• [What is being asked]
Repeat the records below exactly as they appear, leaving out any pictures.
+++ Given data
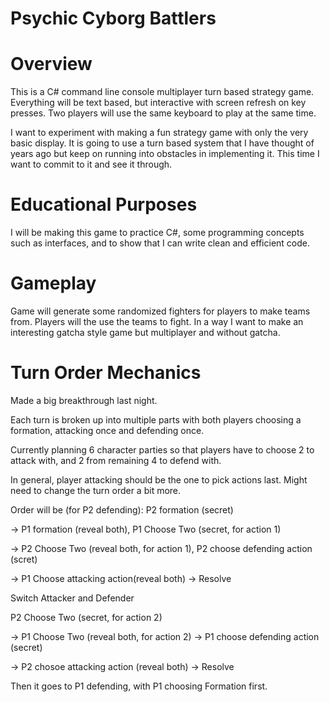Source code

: # Psychic Cyborg Battlers

# Overview
This is a C# command line console multiplayer turn based strategy game.
Everything will be text based, but interactive with screen refresh on key presses.
Two players will use the same keyboard to play at the same time.

I want to experiment with making a fun strategy game with only the very basic display.
It is going to use a turn based system that I have thought of years ago but keep on
running into obstacles in implementing it. This time I want to commit to it and see it through.

# Educational Purposes
I will be making this game to practice C#, some programming concepts such as interfaces,
and to show that I can write clean and efficient code.

# Gameplay
Game will generate some randomized fighters for players to make teams from.
Players will the use the teams to fight.
In a way I want to make an interesting gatcha style game but multiplayer and
without gatcha.

# Turn Order Mechanics
Made a big breakthrough last night.

Each turn is broken up into multiple parts with both players choosing a formation,
attacking once and defending once.

Currently planning 6 character parties so that players have to choose 2 to attack with, and 2 from
remaining 4 to defend with.

In general, player attacking should be the one to pick actions last.
Might need to change the turn order a bit more.

Order will be (for P2 defending):
P2 formation (secret)

-> P1 formation (reveal both), P1 Choose Two (secret, for action 1)

-> P2 Choose Two (reveal both, for action 1), P2 choose defending action (scret)

-> P1 Choose attacking action(reveal both) -> Resolve

Switch Attacker and Defender

P2 Choose Two (secret, for action 2)

-> P1 Choose Two (reveal both, for action 2) -> P1 choose defending action (secret)

-> P2 chosoe attacking action (reveal both) -> Resolve

Then it goes to P1 defending, with P1 choosing Formation first.






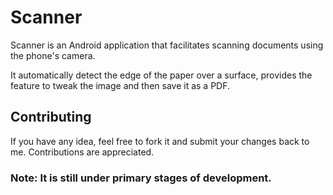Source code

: # Scanner
Scanner is an Android application that facilitates scanning documents using the phone's camera.

It automatically detect the edge of the paper over a surface, provides the feature to tweak the image and then save it as a PDF.

## Contributing

If you have any idea, feel free to fork it and submit your changes back to me. Contributions are appreciated.

### Note: It is still under primary stages of development.
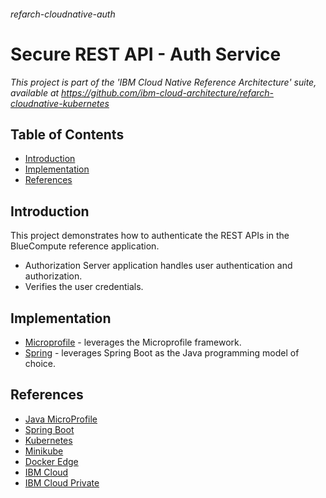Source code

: ###### refarch-cloudnative-auth

# Secure REST API - Auth Service

*This project is part of the 'IBM Cloud Native Reference Architecture' suite, available at
https://github.com/ibm-cloud-architecture/refarch-cloudnative-kubernetes*

## Table of Contents

* [Introduction](#introduction)
* [Implementation](#implementation)
* [References](#references)

## Introduction

This project demonstrates how to authenticate the REST APIs in the BlueCompute reference application. 

 - Authorization Server application handles user authentication and authorization.
 - Verifies the user credentials.
 
## Implementation

- [Microprofile](../../tree/microprofile/) - leverages the Microprofile framework.
- [Spring](../../tree/spring/) - leverages Spring Boot as the Java programming model of choice.

## References

- [Java MicroProfile](https://microprofile.io/)
- [Spring Boot](https://projects.spring.io/spring-boot/)
- [Kubernetes](https://kubernetes.io/)
- [Minikube](https://kubernetes.io/docs/getting-started-guides/minikube/)
- [Docker Edge](https://docs.docker.com/edge/)
- [IBM Cloud](https://www.ibm.com/cloud/)
- [IBM Cloud Private](https://www.ibm.com/cloud-computing/products/ibm-cloud-private/)

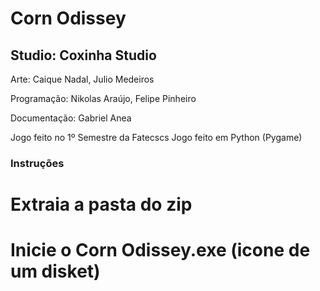 # Corn Odissey
## Studio: Coxinha Studio

Arte:
Caique Nadal,
Julio Medeiros

Programação:
Nikolas Araújo, 
Felipe Pinheiro 

Documentação:
Gabriel Anea

Jogo feito no 1º Semestre da Fatecscs
Jogo feito em Python (Pygame)

### Instruções
# Extraia a pasta do zip
# Inicie o Corn Odissey.exe (icone de um disket)
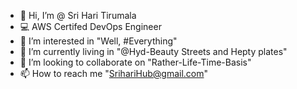 - 👋 Hi, I’m @ Sri Hari Tirumala
- 💻 AWS Certifed DevOps Engineer
- 👀 I’m interested in "Well, #Everything"
- 🌱 I’m currently living in "@Hyd-Beauty Streets and Hepty plates" 
- 💞️ I’m looking to collaborate on "Rather-Life-Time-Basis"
- 📫 How to reach me "SrihariHub@gmail.com"

<!---
sriharitirumala/sriharitirumala is a ✨ special ✨ repository because its `README.md` (this file) appears on your GitHub profile.
You can click the Preview link to take a look at your changes.
--->
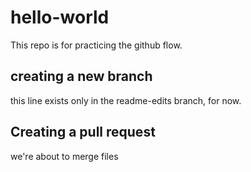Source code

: # hello-world
This repo is for practicing the github flow.

## creating a new branch
this line exists only in the readme-edits branch, for now.

## Creating a pull request
we're about to merge files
++++++
• [Written answer]
Source code

: # Psychic Cyborg Battlers

# Overview
This is a C# command line console multiplayer turn based strategy game.
Everything will be text based, but interactive with screen refresh on key presses.
Two players will use the same keyboard to play at the same time.

I want to experiment with making a fun strategy game with only the very basic display.
It is going to use a turn based system that I have thought of years ago but keep on
running into obstacles in implementing it. This time I want to commit to it and see it through.

# Educational Purposes
I will be making this game to practice C#, some programming concepts such as interfaces,
and to show that I can write clean and efficient code.

# Gameplay
Game will generate some randomized fighters for players to make teams from.
Players will the use the teams to fight.
In a way I want to make an interesting gatcha style game but multiplayer and
without gatcha.

# Turn Order Mechanics
Made a big breakthrough last night.

Each turn is broken up into multiple parts with both players choosing a formation,
attacking once and defending once.

Currently planning 6 character parties so that players have to choose 2 to attack with, and 2 from
remaining 4 to defend with.

In general, player attacking should be the one to pick actions last.
Might need to change the turn order a bit more.

Order will be (for P2 defending):
P2 formation (secret)

-> P1 formation (reveal both), P1 Choose Two (secret, for action 1)

-> P2 Choose Two (reveal both, for action 1), P2 choose defending action (scret)

-> P1 Choose attacking action(reveal both) -> Resolve

Switch Attacker and Defender

P2 Choose Two (secret, for action 2)

-> P1 Choose Two (reveal both, for action 2) -> P1 choose defending action (secret)

-> P2 chosoe attacking action (reveal both) -> Resolve

Then it goes to P1 defending, with P1 choosing Formation first.






Source code

: # Scanner
Scanner is an Android application that facilitates scanning documents using the phone's camera.

It automatically detect the edge of the paper over a surface, provides the feature to tweak the image and then save it as a PDF.

## Contributing

If you have any idea, feel free to fork it and submit your changes back to me. Contributions are appreciated.

### Note: It is still under primary stages of development.
Source code

: ###### refarch-cloudnative-auth

# Secure REST API - Auth Service

*This project is part of the 'IBM Cloud Native Reference Architecture' suite, available at
https://github.com/ibm-cloud-architecture/refarch-cloudnative-kubernetes*

## Table of Contents

* [Introduction](#introduction)
* [Implementation](#implementation)
* [References](#references)

## Introduction

This project demonstrates how to authenticate the REST APIs in the BlueCompute reference application. 

 - Authorization Server application handles user authentication and authorization.
 - Verifies the user credentials.
 
## Implementation

- [Microprofile](../../tree/microprofile/) - leverages the Microprofile framework.
- [Spring](../../tree/spring/) - leverages Spring Boot as the Java programming model of choice.

## References

- [Java MicroProfile](https://microprofile.io/)
- [Spring Boot](https://projects.spring.io/spring-boot/)
- [Kubernetes](https://kubernetes.io/)
- [Minikube](https://kubernetes.io/docs/getting-started-guides/minikube/)
- [Docker Edge](https://docs.docker.com/edge/)
- [IBM Cloud](https://www.ibm.com/cloud/)
- [IBM Cloud Private](https://www.ibm.com/cloud-computing/products/ibm-cloud-private/)

 # Corn Odissey
## Studio: Coxinha Studio

Arte:
Caique Nadal,
Julio Medeiros

Programação:
Nikolas Araújo, 
Felipe Pinheiro 

Documentação:
Gabriel Anea

Jogo feito no 1º Semestre da Fatecscs
Jogo feito em Python (Pygame)

### Instruções
# Extraia a pasta do zip
# Inicie o Corn Odissey.exe (icone de um disket)
 - 👋 Hi, I’m @ Sri Hari Tirumala
- 💻 AWS Certifed DevOps Engineer
- 👀 I’m interested in "Well, #Everything"
- 🌱 I’m currently living in "@Hyd-Beauty Streets and Hepty plates" 
- 💞️ I’m looking to collaborate on "Rather-Life-Time-Basis"
- 📫 How to reach me "SrihariHub@gmail.com"

<!---
sriharitirumala/sriharitirumala is a ✨ special ✨ repository because its `README.md` (this file) appears on your GitHub profile.
You can click the Preview link to take a look at your changes.
--->
Source code

: # hello-world
This repo is for practicing the github flow.

## creating a new branch
this line exists only in the readme-edits branch, for now.

## Creating a pull request
we're about to merge files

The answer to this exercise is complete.